Amarika – The principal of Amarika Junior Primary School, Abraham Haukelo, is astounded by the dedication of a group of six women who after they dropped out of school a decade ago are now back with commitment.
Some of the adult learners discontinued their primary education in the fourth grade because Amarika school before January this year only offered classes up to Grade 4, and learners who wanted to continue grades 5, 6 or 7 had to walk a very long distance to the next school.
Fortunately for Amarika this year it introduced a fifth grade and next year it will introduce a sixth grade and the year after a seventh grade. Learners’ plight was compounded by the fact that the nearest other school, located some 70km away, does not have a hostel.
But the commitment and passion of the learners that returned to school is attested by their performance.
Haukelo told New Era last Friday that two of the six learners are among the best in the entire Grade 5 class and they seem motivated and very committed to their schoolwork.
Haukelo said the Office of the Vice-President through its office for marginalised communities has promised to assist each of the learners with a monthly grant of N$500 to attend to basic necessities.
“I really commend the Office of the Vice-President for a job well done. These learners really need support because they know why they came back to school,” said Haukelo.
Two of the learners have already started to receive the government grant while others are waiting to be registered for the N$500 monthly grant.
Senia Endjala, an economic planner in the Office of the Vice-President, said she is also impressed that the learners have taken their schoolwork seriously, which is a good example for the previously disadvantaged.
“It was a very pitiful situation for these ladies. Their background is not that good and our office decided to assist them,” said Endjala.
Endjala stated her office decided to start with Saara Lukas and Ottillie Johannes who are orphans but now mothers.
Saara, now 23, completed her Grade 4 at Amarika in 2005 when she was 12 but discontinued her primary education because the nearest school that offered the next grade, Erastus Shapumba Junior Secondary School in Etilyasa, is located about 80km away. Saara said she had nowhere to go to further her primary education.
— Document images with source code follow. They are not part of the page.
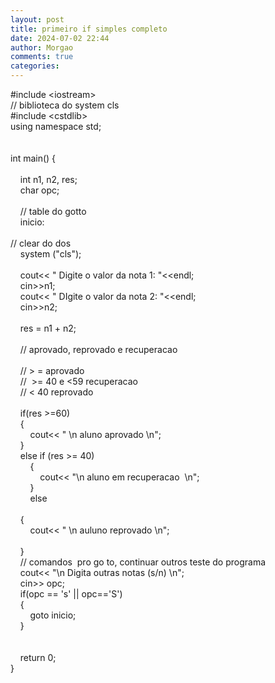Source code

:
 ```yaml
---
layout: post
title: primeiro if simples completo
date: 2024-07-02 22:44
author: Morgao
comments: true
categories: 
---
```

#include &lt;iostream&gt;<br />
// biblioteca do system cls<br />#include &lt;cstdlib&gt;<br />using namespace std;<br /><br /><br />int main() {<br />&nbsp;&nbsp;&nbsp; <br />&nbsp;&nbsp;&nbsp; int n1, n2, res;<br />&nbsp;&nbsp;&nbsp; char opc;<br />
<br />&nbsp;&nbsp;&nbsp; // table do gotto<br />&nbsp;&nbsp;&nbsp; inicio:<br />
<br />
// clear do dos<br />&nbsp;&nbsp;&nbsp; system ("cls");<br />&nbsp;&nbsp;&nbsp; <br />&nbsp;&nbsp;&nbsp; cout&lt;&lt; " Digite o valor da nota 1: "&lt;&lt;endl;<br />&nbsp;&nbsp;&nbsp; cin&gt;&gt;n1;<br />&nbsp;&nbsp;&nbsp; cout&lt;&lt; " DIgite o valor da nota 2: "&lt;&lt;endl;<br />&nbsp;&nbsp;&nbsp; cin&gt;&gt;n2;<br />&nbsp;&nbsp;&nbsp; <br />&nbsp;&nbsp;&nbsp; res = n1 + n2;<br />&nbsp;&nbsp;&nbsp; <br />&nbsp;&nbsp;&nbsp; // aprovado, reprovado e recuperacao<br />&nbsp;&nbsp;&nbsp; <br />&nbsp;&nbsp;&nbsp; // &gt; = aprovado<br />&nbsp;&nbsp;&nbsp; //&nbsp; &gt;= 40 e &lt;59 recuperacao<br />&nbsp;&nbsp;&nbsp; // &lt; 40 reprovado<br />&nbsp;&nbsp;&nbsp; <br />&nbsp;&nbsp;&nbsp; if(res &gt;=60)<br />&nbsp;&nbsp;&nbsp; {<br />&nbsp;&nbsp;&nbsp; &nbsp;&nbsp;&nbsp; cout&lt;&lt; " \n aluno aprovado \n";<br />&nbsp;&nbsp;&nbsp; }<br />&nbsp;&nbsp;&nbsp; else if (res &gt;= 40)<br />&nbsp;&nbsp;&nbsp; &nbsp;&nbsp;&nbsp; {<br />&nbsp;&nbsp;&nbsp; &nbsp;&nbsp;&nbsp; &nbsp;&nbsp;&nbsp; cout&lt;&lt; "\n aluno em recuperacao&nbsp; \n";<br />&nbsp;&nbsp;&nbsp; &nbsp;&nbsp;&nbsp; }<br />&nbsp;&nbsp;&nbsp; &nbsp;&nbsp;&nbsp; else<br />&nbsp;&nbsp;&nbsp; &nbsp;&nbsp;&nbsp; <br />&nbsp;&nbsp;&nbsp; {<br />&nbsp;&nbsp;&nbsp; &nbsp;&nbsp;&nbsp; cout&lt;&lt; " \n auluno reprovado \n";<br />&nbsp;&nbsp;&nbsp; &nbsp;&nbsp;&nbsp; <br />&nbsp;&nbsp;&nbsp; }<br />&nbsp;&nbsp;&nbsp; // comandos&nbsp; pro go to, continuar outros teste do programa<br />&nbsp;&nbsp;&nbsp; cout&lt;&lt; "\n Digita outras notas (s/n) \n";<br />&nbsp;&nbsp;&nbsp; cin&gt;&gt; opc;<br />&nbsp;&nbsp;&nbsp; if(opc == 's' || opc=='S')<br />&nbsp;&nbsp;&nbsp; {<br />&nbsp;&nbsp;&nbsp; &nbsp;&nbsp;&nbsp; goto inicio;<br />&nbsp;&nbsp;&nbsp; }<br />&nbsp;&nbsp;&nbsp; <br />&nbsp;&nbsp;&nbsp; <br />&nbsp;&nbsp;&nbsp; return 0;<br />}
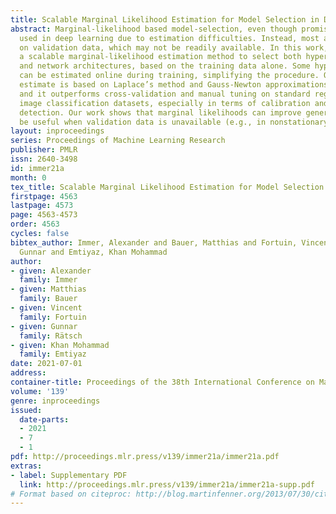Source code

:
 ```yaml
---
title: Scalable Marginal Likelihood Estimation for Model Selection in Deep Learning
abstract: Marginal-likelihood based model-selection, even though promising, is rarely
  used in deep learning due to estimation difficulties. Instead, most approaches rely
  on validation data, which may not be readily available. In this work, we present
  a scalable marginal-likelihood estimation method to select both hyperparameters
  and network architectures, based on the training data alone. Some hyperparameters
  can be estimated online during training, simplifying the procedure. Our marginal-likelihood
  estimate is based on Laplace’s method and Gauss-Newton approximations to the Hessian,
  and it outperforms cross-validation and manual tuning on standard regression and
  image classification datasets, especially in terms of calibration and out-of-distribution
  detection. Our work shows that marginal likelihoods can improve generalization and
  be useful when validation data is unavailable (e.g., in nonstationary settings).
layout: inproceedings
series: Proceedings of Machine Learning Research
publisher: PMLR
issn: 2640-3498
id: immer21a
month: 0
tex_title: Scalable Marginal Likelihood Estimation for Model Selection in Deep Learning
firstpage: 4563
lastpage: 4573
page: 4563-4573
order: 4563
cycles: false
bibtex_author: Immer, Alexander and Bauer, Matthias and Fortuin, Vincent and R{\"a}tsch,
  Gunnar and Emtiyaz, Khan Mohammad
author:
- given: Alexander
  family: Immer
- given: Matthias
  family: Bauer
- given: Vincent
  family: Fortuin
- given: Gunnar
  family: Rätsch
- given: Khan Mohammad
  family: Emtiyaz
date: 2021-07-01
address:
container-title: Proceedings of the 38th International Conference on Machine Learning
volume: '139'
genre: inproceedings
issued:
  date-parts:
  - 2021
  - 7
  - 1
pdf: http://proceedings.mlr.press/v139/immer21a/immer21a.pdf
extras:
- label: Supplementary PDF
  link: http://proceedings.mlr.press/v139/immer21a/immer21a-supp.pdf
# Format based on citeproc: http://blog.martinfenner.org/2013/07/30/citeproc-yaml-for-bibliographies/
---
```

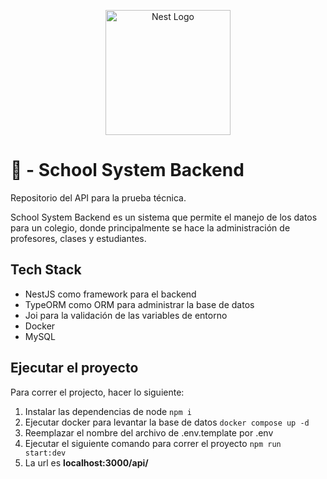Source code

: <p align="center">
  <a href="http://nestjs.com/" target="blank"><img src="https://nestjs.com/img/logo-small.svg" width="200" alt="Nest Logo" /></a>
</p>

# 🏫 - School System Backend
Repositorio del API para la prueba técnica.

School System Backend es un sistema que permite el manejo de los datos para un colegio, donde principalmente se hace la administración de profesores, clases y estudiantes.

## Tech Stack
- NestJS como framework para el backend
- TypeORM como ORM para administrar la base de datos
- Joi para la validación de las variables de entorno
- Docker
- MySQL

## Ejecutar el proyecto
Para correr el projecto, hacer lo siguiente:

1. Instalar las dependencias de node ```npm i```
2. Ejecutar docker para levantar la base de datos ```docker compose up -d```
3. Reemplazar el nombre del archivo de .env.template por .env
4. Ejecutar el siguiente comando para correr el proyecto ```npm run start:dev```
5. La url es <strong>localhost:3000/api/</strong>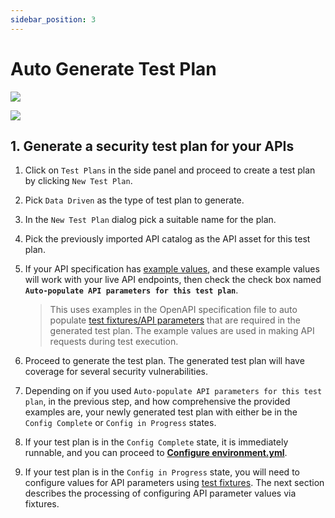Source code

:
 ```yaml
---
sidebar_position: 3
---
```



# Auto Generate Test Plan
![](../../../../assets/data-driven-test-plan.svg)

![](../../../../assets/data-driven-flow-2.svg)

## 1. Generate a security test plan for your APIs

1. Click on `Test Plans` in the side panel and proceed to create a test plan by clicking `New Test Plan`.

2. Pick `Data Driven` as the type of test plan to generate.

3. In the `New Test Plan` dialog pick a suitable name for the plan. 

4. Pick the previously imported API catalog as the API asset for this test plan.

5. If your API specification has [example values][example-values], and these example values will work with your live API endpoints, then check the check box named **`Auto-populate API parameters for this test plan`**.

    > This uses examples in the OpenAPI specification file to auto populate [test fixtures/API parameters][fixtures] that are required in the generated test plan.
    The example values are used in making API requests during test execution.

6. Proceed to generate the test plan. The generated test plan will have coverage for several security vulnerabilities.

7. Depending on if you used `Auto-populate API parameters for this test plan`, in the previous step, and how comprehensive the provided examples are, your newly generated test plan with either be in the `Config Complete` or `Config in Progress` states.

8. If your test plan is in the `Config Complete` state, it is immediately runnable, and you can proceed to [**Configure environment.yml**][download-env-step].

9. If your test plan is in the `Config in Progress` state, you will need to configure values for API parameters using [test fixtures][fixtures].
The next section describes the processing of configuring API parameter values via fixtures.


[example-values]: https://swagger.io/docs/specification/adding-examples/
[fixtures]: ../../../concepts/test-plans/fixtures/test-fixtures.md
[download-env-step]: ./configure-env-yml.md
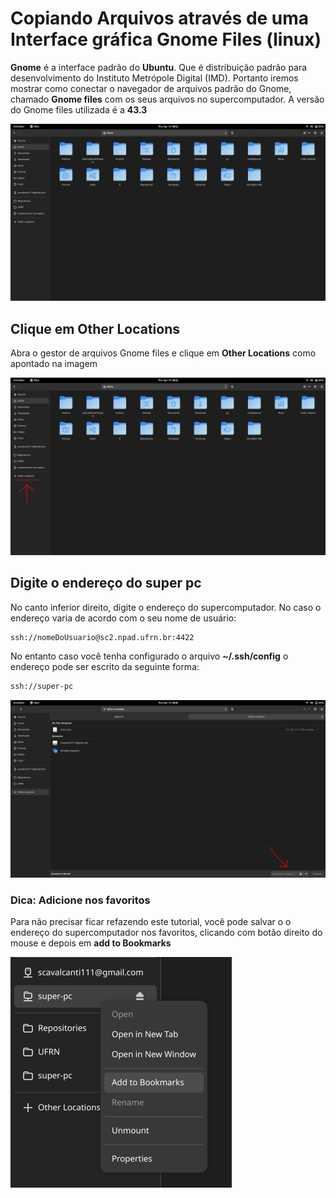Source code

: # Copiando Arquivos através de uma Interface gráfica Gnome Files (linux)

**Gnome** é a interface padrão do **Ubuntu**. Que é distribuição padrão
para desenvolvimento do Instituto Metrópole Digital (IMD). Portanto iremos mostrar como conectar o navegador de arquivos padrão do Gnome, chamado **Gnome files** com os seus arquivos no supercomputador. A versão do Gnome files utilizada é a **43.3**

![Imagem do Gnome files](/assets/gnome_files/files.png)

## Clique em Other Locations

Abra o gestor de arquivos Gnome files e clique em **Other Locations** como
apontado na imagem

![Clique em other Locations](/assets/gnome_files/files_click_on_other_locations.png)

## Digite o endereço do super pc

No canto inferior direito, digite o endereço do supercomputador. No caso o endereço varia de acordo com o seu nome de usuário:

```bash
ssh://nomeDoUsuario@sc2.npad.ufrn.br:4422
```

No entanto caso você tenha configurado o arquivo **~/.ssh/config**
o endereço pode ser escrito da seguinte forma:

```bash
ssh://super-pc
```

![Clique em other Locations](/assets/gnome_files/enter_server_addresss.png)

### Dica: Adicione nos favoritos

Para não precisar ficar refazendo este tutorial, você pode salvar o
o endereço do supercomputador nos favoritos, clicando com botão direito do mouse e depois em **add to Bookmarks**

![adicione nos favoritos](/assets/gnome_files/add_bookmarks.png)
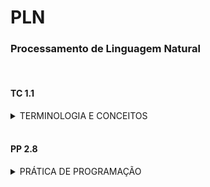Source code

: # PLN
### Processamento de Linguagem Natural

<br>

#### TC 1.1

<details>
<summary>TERMINOLOGIA E CONCEITOS</summary>
Selecione uma obra literária de domínio público (ex. livros tais como Vinte mil léguas submarinas (de Júlio Verne), a Bíblia, etc.) e ilustre a variedade de dados presente. Considere, por exemplo a construção de frases, orações etc. e compare com expressões de uso corrente. Para respaldar sua resposta, elabore um programa que contabilize, por exemplo, o número de palavras diferentes. 

<br>

Hint: Utilizar obras mais antigas, textos infantis, etc. Pode ajudar você a ter insights relacionados a tal variedade. Considere textos de tamanho equivalente ou calcule um índice que permita dar a noção de variedade (ex: taxa de palavras distintas utilizadas em relação ao total de palavras do texto, para textos de tamanhos similares).

<br>

## Como executar

1. Clone o repositório:
  ```
  git clone https://github.com/amandavo/PLN.git
  ```
2. Entre nas pastas:
  ```
  cd PLN
  cd tc1_1
  ```
3. Instale o leitor de pdf:
  ```
  pip install pymupdf
  ```
4. Rode o programa:
  ```
  python count.py
  ```

</details>

<br>

#### PP 2.8

<details>
<summary>PRÁTICA DE PROGRAMAÇÃO</summary>
Exemplifique o funcionamento de um corretor ortográfico, aplicável à língua portuguesa, que efetue correção de palavras baseado em um corpus de texto considerado como referência e que utilize métricas de distância e estatísticas de ocorrência de palavras no corpus considerado. 

<br>

Alterar o corpus pode afetar o comportamento do corretor? Se sim, dê um exemplo prático utilizando dados diferentes para o corpus. 
A resposta a esse problema deverá ser um programa que: <br>
a) Leia uma frase digitada pelo usuário. <br>
b) Verifique se há ou não palavras potencialmente incorretas. <br>
c) Informe ao usuário a frase potencialmente corrigida ou então diga que a frase aparenta estar correta. 

<br>

## Como executar

1. Clone o repositório:
  ```
  git clone https://github.com/amandavo/PLN.git
  ```
2. Entre nas pastas:
  ```
  cd PLN
  cd pp2_8
  ```
3. Rode o programa:
  ```
  python corretor.py
  ```
  
</details>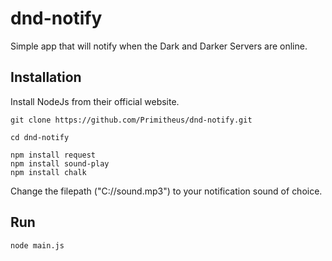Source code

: # dnd-notify
Simple app that will notify when the Dark and Darker Servers are online. 

## Installation

Install NodeJs from their official website.

```
git clone https://github.com/Primitheus/dnd-notify.git
```
```
cd dnd-notify
```
```
npm install request
npm install sound-play
npm install chalk
```
Change the filepath ("C://sound.mp3") to your notification sound of choice.

## Run

```
node main.js
```


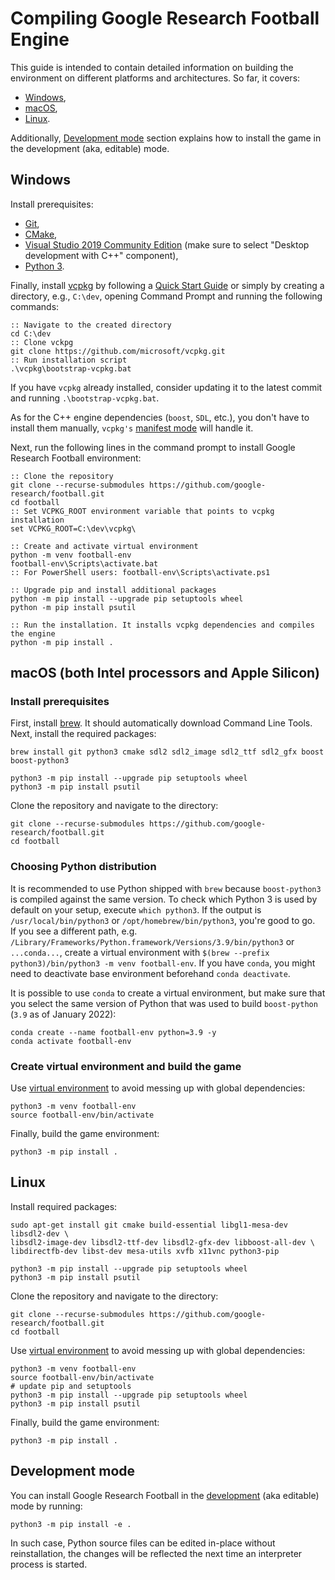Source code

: # Compiling Google Research Football Engine #

This guide is intended to contain detailed information on building the environment
on different platforms and architectures. So far, it covers:
* [Windows](#windows),
* [macOS](#macos),
* [Linux](#linux).

Additionally, [Development mode](#development-mode) section explains how to install the game
in the development (aka, editable) mode.

## Windows
Install prerequisites:
- [Git](https://git-scm.com/download/win),
- [CMake](https://cmake.org/download/),
- [Visual Studio 2019 Community Edition](https://visualstudio.microsoft.com/downloads/) (make sure to
  select "Desktop development with C++" component),
- [Python 3](https://www.python.org/downloads/).

Finally, install [vcpkg](https://github.com/microsoft/vcpkg) by following a
  [Quick Start Guide](https://github.com/microsoft/vcpkg#quick-start-windows) or simply by creating a directory,
  e.g., `C:\dev`, opening Command Prompt and running the following commands:
```commandline
:: Navigate to the created directory
cd C:\dev
:: Clone vckpg
git clone https://github.com/microsoft/vcpkg.git
:: Run installation script
.\vcpkg\bootstrap-vcpkg.bat
```

If you have `vcpkg` already installed, consider updating it to the latest commit and running `.\bootstrap-vcpkg.bat`.

As for the C++ engine dependencies (`boost`, `SDL`, etc.), you don't have to install them manually, `vcpkg's`
[manifest mode](https://github.com/microsoft/vcpkg/blob/master/docs/users/manifests.md) will handle it.

Next, run the following lines in the command prompt to install Google Research Football environment:
```commandline
:: Clone the repository
git clone --recurse-submodules https://github.com/google-research/football.git
cd football
:: Set VCPKG_ROOT environment variable that points to vcpkg installation
set VCPKG_ROOT=C:\dev\vcpkg\

:: Create and activate virtual environment
python -m venv football-env
football-env\Scripts\activate.bat
:: For PowerShell users: football-env\Scripts\activate.ps1

:: Upgrade pip and install additional packages
python -m pip install --upgrade pip setuptools wheel
python -m pip install psutil

:: Run the installation. It installs vcpkg dependencies and compiles the engine
python -m pip install .
```


## macOS (both Intel processors and Apple Silicon)

### Install prerequisites
First, install [brew](https://brew.sh/). It should automatically download Command Line Tools.
Next, install the required packages:
```shell
brew install git python3 cmake sdl2 sdl2_image sdl2_ttf sdl2_gfx boost boost-python3

python3 -m pip install --upgrade pip setuptools wheel
python3 -m pip install psutil
```
Clone the repository and navigate to the directory:
```shell
git clone --recurse-submodules https://github.com/google-research/football.git
cd football
```

### Choosing Python distribution
It is recommended to use Python shipped with `brew` because `boost-python3` is compiled against the same version.
To check which Python 3 is used by default on your setup, execute `which python3`. If the output is `/usr/local/bin/python3`
or `/opt/homebrew/bin/python3`, you're good to go.  
If you see a different path, e.g. `/Library/Frameworks/Python.framework/Versions/3.9/bin/python3` or `...conda...`, 
create a virtual environment with `$(brew --prefix python3)/bin/python3 -m venv football-env`. If you have `conda`, 
you might need to deactivate base environment beforehand `conda deactivate`. 

It is possible to use `conda` to create a virtual environment, but make sure that you select the same version of Python 
that was used to build `boost-python` (`3.9` as of January 2022):
```shell
conda create --name football-env python=3.9 -y
conda activate football-env
```

### Create virtual environment and build the game
Use [virtual environment](https://docs.python.org/3/tutorial/venv.html) to avoid messing up with global dependencies:

```shell
python3 -m venv football-env
source football-env/bin/activate

```

Finally, build the game environment:

```shell
python3 -m pip install .
```


## Linux
Install required packages:

```shell
sudo apt-get install git cmake build-essential libgl1-mesa-dev libsdl2-dev \
libsdl2-image-dev libsdl2-ttf-dev libsdl2-gfx-dev libboost-all-dev \
libdirectfb-dev libst-dev mesa-utils xvfb x11vnc python3-pip

python3 -m pip install --upgrade pip setuptools wheel
python3 -m pip install psutil
```

Clone the repository and navigate to the directory:
```shell
git clone --recurse-submodules https://github.com/google-research/football.git
cd football
```

Use [virtual environment](https://docs.python.org/3/tutorial/venv.html) to avoid messing up with global dependencies:

```shell
python3 -m venv football-env
source football-env/bin/activate
# update pip and setuptools
python3 -m pip install --upgrade pip setuptools wheel
python3 -m pip install psutil
```

Finally, build the game environment:

```shell
python3 -m pip install .
```

## Development mode

You can install Google Research Football
in the [development](https://packaging.python.org/guides/distributing-packages-using-setuptools/#id66)
(aka editable) mode by running:

```shell
python3 -m pip install -e .
```

In such case, Python source files can be edited in-place without reinstallation,
the changes will be reflected the next time an interpreter process is started.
Her dilemma was compounded by the fact the distant school does not have a hostel.
When the Deputy Minister in the Office of the Vice-President responsible for marginalised communities, Royal /Ui/o/oo, visited the school in July last year, Amarika Primary School was granted immediate curriculum extension approval up to Grade 8.
Ottilie Johannes, 20, left school in 2006, but she returned to school following advice from her parents when Amarika Primary School was upgraded to offer Grade 5 classes.
Others who came back are Lydia Ipinge, 19, Josephina Gabriel and Ottillie Jonas, both 17, and Leena Kashenye, 16, all former learners of Amarika.
Nevertheless, teachers said although two of the returnees are among the best learners, there are those who struggle to cope in the classroom.
Teachers noted some learners totally forgot what they were taught in Grade 4 because of the long period they have stayed at home.